[Opening Supplied records section]

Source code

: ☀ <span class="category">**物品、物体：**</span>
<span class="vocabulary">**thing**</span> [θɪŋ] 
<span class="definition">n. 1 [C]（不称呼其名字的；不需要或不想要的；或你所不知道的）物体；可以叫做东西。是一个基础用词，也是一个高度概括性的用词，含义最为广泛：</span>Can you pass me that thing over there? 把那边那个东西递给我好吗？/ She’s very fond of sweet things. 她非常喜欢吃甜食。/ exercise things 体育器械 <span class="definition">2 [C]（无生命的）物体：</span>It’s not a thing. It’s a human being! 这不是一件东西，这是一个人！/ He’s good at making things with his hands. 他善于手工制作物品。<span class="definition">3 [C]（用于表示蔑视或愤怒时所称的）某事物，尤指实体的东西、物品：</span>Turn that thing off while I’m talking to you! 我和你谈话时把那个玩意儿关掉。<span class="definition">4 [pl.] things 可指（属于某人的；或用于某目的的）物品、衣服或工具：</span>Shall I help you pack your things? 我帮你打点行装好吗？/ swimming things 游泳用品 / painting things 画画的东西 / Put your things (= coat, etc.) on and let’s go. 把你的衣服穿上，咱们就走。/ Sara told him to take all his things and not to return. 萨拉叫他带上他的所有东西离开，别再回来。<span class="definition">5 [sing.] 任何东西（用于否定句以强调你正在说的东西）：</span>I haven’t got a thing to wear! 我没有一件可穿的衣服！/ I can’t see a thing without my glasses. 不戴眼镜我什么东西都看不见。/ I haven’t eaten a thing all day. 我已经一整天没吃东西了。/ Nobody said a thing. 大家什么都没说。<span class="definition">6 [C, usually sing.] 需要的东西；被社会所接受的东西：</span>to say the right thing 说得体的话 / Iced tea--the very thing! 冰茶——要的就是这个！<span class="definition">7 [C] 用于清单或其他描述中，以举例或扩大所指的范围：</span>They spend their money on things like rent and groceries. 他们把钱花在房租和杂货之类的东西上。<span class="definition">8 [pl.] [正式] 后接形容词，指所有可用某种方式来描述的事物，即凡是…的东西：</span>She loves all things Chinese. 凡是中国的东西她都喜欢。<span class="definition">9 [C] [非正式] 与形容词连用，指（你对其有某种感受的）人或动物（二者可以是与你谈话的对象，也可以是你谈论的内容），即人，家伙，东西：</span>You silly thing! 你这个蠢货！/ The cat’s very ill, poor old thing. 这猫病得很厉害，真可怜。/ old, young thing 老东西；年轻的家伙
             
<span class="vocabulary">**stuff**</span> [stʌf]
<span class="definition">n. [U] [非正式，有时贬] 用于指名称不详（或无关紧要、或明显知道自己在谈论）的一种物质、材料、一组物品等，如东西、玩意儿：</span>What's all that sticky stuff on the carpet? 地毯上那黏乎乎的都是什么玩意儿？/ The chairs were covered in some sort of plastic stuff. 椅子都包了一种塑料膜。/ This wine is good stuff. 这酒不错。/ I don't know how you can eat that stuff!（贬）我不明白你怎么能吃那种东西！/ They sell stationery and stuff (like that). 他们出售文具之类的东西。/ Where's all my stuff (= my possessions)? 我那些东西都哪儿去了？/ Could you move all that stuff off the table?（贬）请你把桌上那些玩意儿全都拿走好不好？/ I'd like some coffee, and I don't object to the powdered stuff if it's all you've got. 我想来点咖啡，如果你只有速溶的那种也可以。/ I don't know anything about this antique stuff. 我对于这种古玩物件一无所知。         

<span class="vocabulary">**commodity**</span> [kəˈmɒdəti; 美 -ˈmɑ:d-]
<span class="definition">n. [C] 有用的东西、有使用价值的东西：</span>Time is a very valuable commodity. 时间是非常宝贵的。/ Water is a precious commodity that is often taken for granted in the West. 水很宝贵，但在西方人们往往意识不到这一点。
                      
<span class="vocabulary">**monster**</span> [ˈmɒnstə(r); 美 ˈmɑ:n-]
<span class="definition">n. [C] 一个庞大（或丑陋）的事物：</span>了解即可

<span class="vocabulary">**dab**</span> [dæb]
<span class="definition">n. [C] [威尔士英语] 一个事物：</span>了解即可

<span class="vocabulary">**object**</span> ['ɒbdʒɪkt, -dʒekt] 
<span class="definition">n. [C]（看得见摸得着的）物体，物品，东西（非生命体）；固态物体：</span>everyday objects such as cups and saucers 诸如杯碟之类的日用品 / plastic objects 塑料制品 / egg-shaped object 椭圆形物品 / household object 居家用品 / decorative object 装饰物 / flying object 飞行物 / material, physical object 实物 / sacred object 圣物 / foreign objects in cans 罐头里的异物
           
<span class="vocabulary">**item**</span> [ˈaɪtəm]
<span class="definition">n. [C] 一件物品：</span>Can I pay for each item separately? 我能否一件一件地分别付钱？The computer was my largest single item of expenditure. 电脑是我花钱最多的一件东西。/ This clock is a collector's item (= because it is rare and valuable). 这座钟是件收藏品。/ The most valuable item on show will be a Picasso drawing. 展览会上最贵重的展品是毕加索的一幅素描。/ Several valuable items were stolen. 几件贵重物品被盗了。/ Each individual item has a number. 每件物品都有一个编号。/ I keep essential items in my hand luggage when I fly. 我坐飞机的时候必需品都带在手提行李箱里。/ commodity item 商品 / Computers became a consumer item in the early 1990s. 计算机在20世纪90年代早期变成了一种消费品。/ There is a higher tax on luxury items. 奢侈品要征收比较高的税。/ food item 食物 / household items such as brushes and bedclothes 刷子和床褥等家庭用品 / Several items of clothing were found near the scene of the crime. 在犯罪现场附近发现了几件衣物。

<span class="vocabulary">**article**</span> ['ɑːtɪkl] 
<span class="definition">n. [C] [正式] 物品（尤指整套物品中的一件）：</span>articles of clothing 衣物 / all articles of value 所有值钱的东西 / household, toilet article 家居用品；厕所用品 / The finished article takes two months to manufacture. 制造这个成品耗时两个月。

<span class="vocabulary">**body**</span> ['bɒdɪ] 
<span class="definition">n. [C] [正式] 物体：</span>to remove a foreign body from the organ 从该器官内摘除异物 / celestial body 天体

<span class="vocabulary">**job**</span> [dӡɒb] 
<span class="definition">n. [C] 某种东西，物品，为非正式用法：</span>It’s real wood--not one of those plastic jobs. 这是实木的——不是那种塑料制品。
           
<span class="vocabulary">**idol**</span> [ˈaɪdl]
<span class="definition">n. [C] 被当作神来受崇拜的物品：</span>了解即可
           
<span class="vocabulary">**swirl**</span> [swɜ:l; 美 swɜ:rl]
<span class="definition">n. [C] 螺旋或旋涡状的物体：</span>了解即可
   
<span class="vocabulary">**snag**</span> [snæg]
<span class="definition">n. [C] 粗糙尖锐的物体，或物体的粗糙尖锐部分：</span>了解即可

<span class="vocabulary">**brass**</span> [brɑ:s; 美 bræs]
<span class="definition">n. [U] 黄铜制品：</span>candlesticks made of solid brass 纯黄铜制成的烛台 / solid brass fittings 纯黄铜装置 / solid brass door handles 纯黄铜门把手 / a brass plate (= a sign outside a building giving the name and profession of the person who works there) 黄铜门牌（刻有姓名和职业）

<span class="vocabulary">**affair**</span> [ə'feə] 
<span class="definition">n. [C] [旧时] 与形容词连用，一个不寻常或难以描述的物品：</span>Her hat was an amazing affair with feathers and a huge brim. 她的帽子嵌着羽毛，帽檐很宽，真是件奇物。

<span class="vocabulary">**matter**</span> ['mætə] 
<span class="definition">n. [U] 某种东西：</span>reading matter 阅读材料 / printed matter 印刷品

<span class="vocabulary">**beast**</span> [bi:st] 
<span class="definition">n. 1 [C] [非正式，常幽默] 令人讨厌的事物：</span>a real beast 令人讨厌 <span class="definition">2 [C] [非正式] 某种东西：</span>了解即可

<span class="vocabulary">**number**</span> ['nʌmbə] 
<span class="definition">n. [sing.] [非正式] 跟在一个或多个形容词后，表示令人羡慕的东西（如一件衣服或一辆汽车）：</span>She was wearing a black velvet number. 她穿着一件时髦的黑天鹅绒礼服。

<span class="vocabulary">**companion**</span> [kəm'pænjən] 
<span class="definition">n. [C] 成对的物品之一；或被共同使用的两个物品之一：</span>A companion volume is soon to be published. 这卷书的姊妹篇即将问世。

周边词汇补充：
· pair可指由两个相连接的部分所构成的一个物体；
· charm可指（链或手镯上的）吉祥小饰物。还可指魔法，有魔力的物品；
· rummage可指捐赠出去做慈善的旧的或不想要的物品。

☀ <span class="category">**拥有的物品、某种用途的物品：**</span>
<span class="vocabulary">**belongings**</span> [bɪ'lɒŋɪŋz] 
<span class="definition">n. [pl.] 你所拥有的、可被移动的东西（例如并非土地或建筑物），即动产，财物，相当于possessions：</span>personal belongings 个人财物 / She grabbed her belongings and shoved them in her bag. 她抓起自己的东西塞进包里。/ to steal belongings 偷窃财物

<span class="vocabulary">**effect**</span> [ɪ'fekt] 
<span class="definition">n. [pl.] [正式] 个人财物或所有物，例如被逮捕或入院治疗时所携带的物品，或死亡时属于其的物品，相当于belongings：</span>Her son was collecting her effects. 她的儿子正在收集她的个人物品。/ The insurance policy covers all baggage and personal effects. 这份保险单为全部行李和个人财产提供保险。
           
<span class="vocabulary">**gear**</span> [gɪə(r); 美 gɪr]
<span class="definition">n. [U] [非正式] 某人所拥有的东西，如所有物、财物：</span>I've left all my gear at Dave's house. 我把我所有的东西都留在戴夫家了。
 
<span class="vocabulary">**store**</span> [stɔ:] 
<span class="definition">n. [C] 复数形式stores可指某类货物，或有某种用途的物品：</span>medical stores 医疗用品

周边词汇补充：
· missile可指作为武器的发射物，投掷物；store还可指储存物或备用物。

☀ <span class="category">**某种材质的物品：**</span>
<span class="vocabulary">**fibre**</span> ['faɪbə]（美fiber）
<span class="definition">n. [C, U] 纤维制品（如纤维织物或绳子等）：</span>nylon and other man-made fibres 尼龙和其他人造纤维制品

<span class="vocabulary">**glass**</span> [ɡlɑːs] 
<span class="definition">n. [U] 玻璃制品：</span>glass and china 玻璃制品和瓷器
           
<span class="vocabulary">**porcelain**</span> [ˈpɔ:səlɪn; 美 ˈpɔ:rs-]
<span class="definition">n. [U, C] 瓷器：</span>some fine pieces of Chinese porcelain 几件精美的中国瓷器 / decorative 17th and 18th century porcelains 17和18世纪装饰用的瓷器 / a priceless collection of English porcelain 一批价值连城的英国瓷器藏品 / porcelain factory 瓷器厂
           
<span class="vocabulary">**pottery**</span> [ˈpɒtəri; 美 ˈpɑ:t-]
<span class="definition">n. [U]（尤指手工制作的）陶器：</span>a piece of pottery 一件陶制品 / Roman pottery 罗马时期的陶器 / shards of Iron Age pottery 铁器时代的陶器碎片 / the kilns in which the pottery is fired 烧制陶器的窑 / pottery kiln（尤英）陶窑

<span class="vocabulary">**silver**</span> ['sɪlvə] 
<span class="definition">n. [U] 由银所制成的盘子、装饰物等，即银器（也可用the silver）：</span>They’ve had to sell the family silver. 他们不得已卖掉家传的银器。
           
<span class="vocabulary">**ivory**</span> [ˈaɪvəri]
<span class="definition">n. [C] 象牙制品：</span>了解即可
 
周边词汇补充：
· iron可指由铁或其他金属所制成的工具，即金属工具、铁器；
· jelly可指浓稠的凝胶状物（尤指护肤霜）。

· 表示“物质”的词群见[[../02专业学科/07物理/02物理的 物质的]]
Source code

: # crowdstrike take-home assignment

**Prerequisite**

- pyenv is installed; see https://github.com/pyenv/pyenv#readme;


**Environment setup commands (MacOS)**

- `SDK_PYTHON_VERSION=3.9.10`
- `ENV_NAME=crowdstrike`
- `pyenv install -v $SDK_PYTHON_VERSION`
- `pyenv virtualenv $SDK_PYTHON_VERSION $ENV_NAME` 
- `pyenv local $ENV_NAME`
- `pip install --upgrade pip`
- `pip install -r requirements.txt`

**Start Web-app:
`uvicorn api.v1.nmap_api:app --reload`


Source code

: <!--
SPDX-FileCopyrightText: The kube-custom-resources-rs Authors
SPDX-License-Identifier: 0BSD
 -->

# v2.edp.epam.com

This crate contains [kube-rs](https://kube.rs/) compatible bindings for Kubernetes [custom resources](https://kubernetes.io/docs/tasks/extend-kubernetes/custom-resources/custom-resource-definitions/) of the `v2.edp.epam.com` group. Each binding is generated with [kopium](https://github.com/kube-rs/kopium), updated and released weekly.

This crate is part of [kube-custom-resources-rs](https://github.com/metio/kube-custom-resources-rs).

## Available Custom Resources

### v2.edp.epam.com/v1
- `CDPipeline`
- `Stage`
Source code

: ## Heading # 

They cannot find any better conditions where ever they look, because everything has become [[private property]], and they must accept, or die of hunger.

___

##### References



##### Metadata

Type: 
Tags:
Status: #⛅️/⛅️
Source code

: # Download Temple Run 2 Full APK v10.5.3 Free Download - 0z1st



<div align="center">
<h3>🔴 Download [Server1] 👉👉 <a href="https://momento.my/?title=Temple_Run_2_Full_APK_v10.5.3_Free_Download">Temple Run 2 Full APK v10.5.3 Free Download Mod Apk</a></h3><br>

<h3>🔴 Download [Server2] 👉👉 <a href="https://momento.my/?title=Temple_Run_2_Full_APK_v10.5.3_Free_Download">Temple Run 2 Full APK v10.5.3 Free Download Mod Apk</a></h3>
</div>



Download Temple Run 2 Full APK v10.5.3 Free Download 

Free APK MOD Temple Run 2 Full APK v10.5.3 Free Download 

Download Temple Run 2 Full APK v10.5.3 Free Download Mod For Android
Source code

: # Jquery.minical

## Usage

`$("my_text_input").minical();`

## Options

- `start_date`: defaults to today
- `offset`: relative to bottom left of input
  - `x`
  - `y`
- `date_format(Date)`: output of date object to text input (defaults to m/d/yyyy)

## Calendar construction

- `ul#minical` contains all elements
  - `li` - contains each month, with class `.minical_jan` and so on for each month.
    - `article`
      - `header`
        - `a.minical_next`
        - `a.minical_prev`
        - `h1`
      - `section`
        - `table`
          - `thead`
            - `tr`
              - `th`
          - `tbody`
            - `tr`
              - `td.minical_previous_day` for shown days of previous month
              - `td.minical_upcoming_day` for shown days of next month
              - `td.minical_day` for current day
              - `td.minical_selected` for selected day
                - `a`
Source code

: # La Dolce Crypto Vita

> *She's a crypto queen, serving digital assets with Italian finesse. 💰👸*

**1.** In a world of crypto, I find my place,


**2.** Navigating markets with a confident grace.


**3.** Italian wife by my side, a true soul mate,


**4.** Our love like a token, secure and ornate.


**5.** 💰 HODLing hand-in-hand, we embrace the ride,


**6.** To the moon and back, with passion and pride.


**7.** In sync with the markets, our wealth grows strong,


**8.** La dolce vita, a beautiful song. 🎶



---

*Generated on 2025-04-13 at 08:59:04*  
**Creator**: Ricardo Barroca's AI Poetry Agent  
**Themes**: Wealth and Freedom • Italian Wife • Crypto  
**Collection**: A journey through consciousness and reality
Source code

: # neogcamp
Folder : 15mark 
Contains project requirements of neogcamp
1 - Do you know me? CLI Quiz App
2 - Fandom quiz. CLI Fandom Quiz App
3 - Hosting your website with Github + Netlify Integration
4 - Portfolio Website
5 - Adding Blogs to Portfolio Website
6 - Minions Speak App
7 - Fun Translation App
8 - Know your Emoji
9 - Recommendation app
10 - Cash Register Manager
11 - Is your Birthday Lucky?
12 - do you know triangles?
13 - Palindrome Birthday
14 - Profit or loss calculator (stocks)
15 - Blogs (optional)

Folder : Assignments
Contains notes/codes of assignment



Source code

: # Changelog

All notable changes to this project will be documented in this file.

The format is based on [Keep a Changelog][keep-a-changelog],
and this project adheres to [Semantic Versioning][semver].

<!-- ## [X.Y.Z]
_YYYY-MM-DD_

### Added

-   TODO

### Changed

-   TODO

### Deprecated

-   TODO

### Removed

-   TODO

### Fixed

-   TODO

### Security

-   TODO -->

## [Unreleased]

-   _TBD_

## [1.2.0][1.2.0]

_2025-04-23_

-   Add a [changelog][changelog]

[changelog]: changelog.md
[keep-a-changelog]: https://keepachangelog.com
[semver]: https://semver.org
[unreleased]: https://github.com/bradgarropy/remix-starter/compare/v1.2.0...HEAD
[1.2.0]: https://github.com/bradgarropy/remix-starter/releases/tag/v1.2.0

[Closing Supplied records section]

> [Task directions] Show all lines of the material in which the word "pottery" can be found.

> [Task output]
<span class="vocabulary">**pottery**</span> [ˈpɒtəri; 美 ˈpɑ:t-]
<span class="definition">n. [U]（尤指手工制作的）陶器：</span>a piece of pottery 一件陶制品 / Roman pottery 罗马时期的陶器 / shards of Iron Age pottery 铁器时代的陶器碎片 / the kilns in which the pottery is fired 烧制陶器的窑 / pottery kiln（尤英）陶窑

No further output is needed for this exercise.